*Exercise prompt*
In the copy, include every entry exactly but none of its images.

*Data supplied*
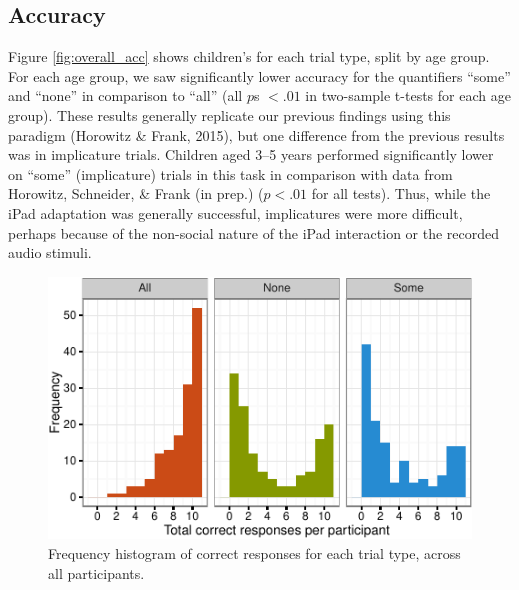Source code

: \documentclass[10pt, letterpaper]{article}
\newenvironment{CodeChunk}{}{}
\begin{document}
\subsection{Accuracy}\label{accuracy}

Figure \ref{fig:overall_acc} shows children's for each trial type, split
by age group. For each age group, we saw significantly lower accuracy
for the quantifiers ``some'' and ``none'' in comparison to ``all'' (all
\(p\)s \(< .01\) in two-sample t-tests for each age group). These
results generally replicate our previous findings using this paradigm
(Horowitz \& Frank, 2015), but one difference from the previous results
was in implicature trials. Children aged 3--5 years performed
significantly lower on ``some'' (implicature) trials in this task in
comparison with data from Horowitz, Schneider, \& Frank (in prep.)
(\(p < .01\) for all tests). Thus, while the iPad adaptation was
generally successful, implicatures were more difficult, perhaps because
of the non-social nature of the iPad interaction or the recorded audio
stimuli.

\begin{CodeChunk}
\begin{figure}[t]
\includegraphics{figs/diptest-1} \caption[Frequency histogram of correct responses for each trial type, across all participants]{Frequency histogram of correct responses for each trial type, across all participants.}\label{fig:diptest}
\end{figure}
\end{CodeChunk}
\end{document}
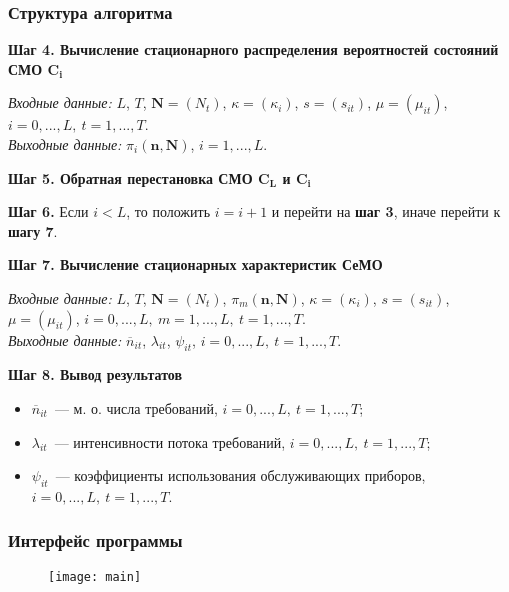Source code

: 
\begin{frame} \frametitle{Структура алгоритма}

\textbf{Шаг 4. Вычисление стационарного распределения вероятностей состояний СМО $\boldsymbol{C_i}$}

\emph{Входные данные:} $L$, $T$, $\mathbf{N}=(N_t)$, $\kappa=(\kappa_i)$, $s=(s_{it})$, $\mu=(\mu_{it})$, $i=0,...,L,~t=1,...,T$.\\
\emph{Выходные данные:} $\pi_i(\mathbf{n},\mathbf{N})$, $i=1,...,L$.

\textbf{Шаг 5. Обратная перестановка СМО $\boldsymbol{C_L}$ и $\boldsymbol{C_i}$}

\textbf{Шаг 6.} Если $i < L$, то положить $i=i+1$ и перейти на \textbf{шаг 3}, иначе перейти к \textbf{шагу 7}.

\textbf{Шаг 7. Вычисление стационарных характеристик СеМО}

\emph{Входные данные:} $L$, $T$, $\mathbf{N}=(N_t)$, $\pi_m(\mathbf{n},\mathbf{N})$, $\kappa=(\kappa_i)$, $s=(s_{it})$, $\mu=(\mu_{it})$, $i=0,...,L,~m=1,...,L,~t=1,...,T$.\\
\emph{Выходные данные:} $\overline{n}_{it}$, $\lambda_{it}$, $\psi_{it}$, $i=0,...,L,~t=1,...,T$.

\textbf{Шаг 8. Вывод результатов}

\begin{itemize}
\item $\overline{n}_{it}$~--- м. о. числа требований, $i=0,...,L,~t=1,...,T$;
\item $\lambda_{it}$~--- интенсивности потока требований, $i=0,...,L,~t=1,...,T$;
\item $\psi_{it}$~--- коэффициенты использования обслуживающих приборов, $i=0,...,L,~t=1,...,T$.
\end{itemize}
\end{frame}


\begin{frame} \frametitle{Интерфейс программы}
\begin{figure}[H]
  \centering
  \texttt{[image: main]}
  \label{fig:main}
\end{figure}
\end{frame}


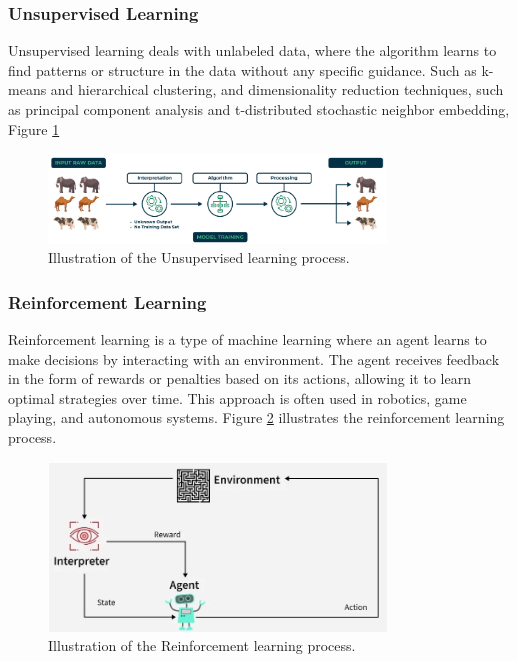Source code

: \subsubsection{Unsupervised Learning}
Unsupervised learning deals with unlabeled data, where the algorithm learns to find patterns or
structure in the data without any specific guidance. Such as k-means and hierarchical
clustering, and dimensionality reduction techniques, such as principal component analysis
and t-distributed stochastic neighbor embedding,  Figure \ref{fig:unsuperml}
\begin{figure}[H]
  \centering
  \includegraphics[width=0.8\textwidth]{Images/Chapter1/unsuperml.png}
  \caption{Illustration of the Unsupervised learning process.\cite{geeksforgeeks2025supervised} }
  \label{fig:unsuperml}
\end{figure}

\subsubsection{Reinforcement Learning}
Reinforcement learning is a type of machine learning where an agent learns to make decisions by interacting with an environment. The agent receives feedback in the form of rewards or penalties based on its actions, allowing it to learn optimal strategies over time. This approach is often used in robotics, game playing, and autonomous systems. Figure \ref{fig:reinforcement} illustrates the reinforcement learning process.
\begin{figure}[H]
  \centering
  \includegraphics[width=0.8\textwidth]{Images/Chapter1/reinforcement.png}
  \caption{Illustration of the Reinforcement learning process.\cite{geeksforgeeks2025supervised} }
  \label{fig:reinforcement}
\end{figure}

*Solved problem*
Source code

: \documentclass[10pt, letterpaper]{article}
\newenvironment{CodeChunk}{}{}
\begin{document}
\subsection{Accuracy}\label{accuracy}

Figure \ref{fig:overall_acc} shows children's for each trial type, split
by age group. For each age group, we saw significantly lower accuracy
for the quantifiers ``some'' and ``none'' in comparison to ``all'' (all
\(p\)s \(< .01\) in two-sample t-tests for each age group). These
results generally replicate our previous findings using this paradigm
(Horowitz \& Frank, 2015), but one difference from the previous results
was in implicature trials. Children aged 3--5 years performed
significantly lower on ``some'' (implicature) trials in this task in
comparison with data from Horowitz, Schneider, \& Frank (in prep.)
(\(p < .01\) for all tests). Thus, while the iPad adaptation was
generally successful, implicatures were more difficult, perhaps because
of the non-social nature of the iPad interaction or the recorded audio
stimuli.

\begin{CodeChunk}
\begin{figure}[t]
\includegraphics{figs/diptest-1} \caption[Frequency histogram of correct responses for each trial type, across all participants]{Frequency histogram of correct responses for each trial type, across all participants.}\label{fig:diptest}
\end{figure}
\end{CodeChunk}
\end{document}
Source code

: 
\begin{frame} \frametitle{Структура алгоритма}

\textbf{Шаг 4. Вычисление стационарного распределения вероятностей состояний СМО $\boldsymbol{C_i}$}

\emph{Входные данные:} $L$, $T$, $\mathbf{N}=(N_t)$, $\kappa=(\kappa_i)$, $s=(s_{it})$, $\mu=(\mu_{it})$, $i=0,...,L,~t=1,...,T$.\\
\emph{Выходные данные:} $\pi_i(\mathbf{n},\mathbf{N})$, $i=1,...,L$.

\textbf{Шаг 5. Обратная перестановка СМО $\boldsymbol{C_L}$ и $\boldsymbol{C_i}$}

\textbf{Шаг 6.} Если $i < L$, то положить $i=i+1$ и перейти на \textbf{шаг 3}, иначе перейти к \textbf{шагу 7}.

\textbf{Шаг 7. Вычисление стационарных характеристик СеМО}

\emph{Входные данные:} $L$, $T$, $\mathbf{N}=(N_t)$, $\pi_m(\mathbf{n},\mathbf{N})$, $\kappa=(\kappa_i)$, $s=(s_{it})$, $\mu=(\mu_{it})$, $i=0,...,L,~m=1,...,L,~t=1,...,T$.\\
\emph{Выходные данные:} $\overline{n}_{it}$, $\lambda_{it}$, $\psi_{it}$, $i=0,...,L,~t=1,...,T$.

\textbf{Шаг 8. Вывод результатов}

\begin{itemize}
\item $\overline{n}_{it}$~--- м. о. числа требований, $i=0,...,L,~t=1,...,T$;
\item $\lambda_{it}$~--- интенсивности потока требований, $i=0,...,L,~t=1,...,T$;
\item $\psi_{it}$~--- коэффициенты использования обслуживающих приборов, $i=0,...,L,~t=1,...,T$.
\end{itemize}
\end{frame}


\begin{frame} \frametitle{Интерфейс программы}
\begin{figure}[H]
  \centering
  \texttt{[image: main]}
  \label{fig:main}
\end{figure}
\end{frame}


Source code

: \subsubsection{Unsupervised Learning}
Unsupervised learning deals with unlabeled data, where the algorithm learns to find patterns or
structure in the data without any specific guidance. Such as k-means and hierarchical
clustering, and dimensionality reduction techniques, such as principal component analysis
and t-distributed stochastic neighbor embedding,  Figure \ref{fig:unsuperml}
\begin{figure}[H]
  \centering
  \includegraphics[width=0.8\textwidth]{Images/Chapter1/unsuperml.png}
  \caption{Illustration of the Unsupervised learning process.\cite{geeksforgeeks2025supervised} }
  \label{fig:unsuperml}
\end{figure}

\subsubsection{Reinforcement Learning}
Reinforcement learning is a type of machine learning where an agent learns to make decisions by interacting with an environment. The agent receives feedback in the form of rewards or penalties based on its actions, allowing it to learn optimal strategies over time. This approach is often used in robotics, game playing, and autonomous systems. Figure \ref{fig:reinforcement} illustrates the reinforcement learning process.
\begin{figure}[H]
  \centering
  \includegraphics[width=0.8\textwidth]{Images/Chapter1/reinforcement.png}
  \caption{Illustration of the Reinforcement learning process.\cite{geeksforgeeks2025supervised} }
  \label{fig:reinforcement}
\end{figure}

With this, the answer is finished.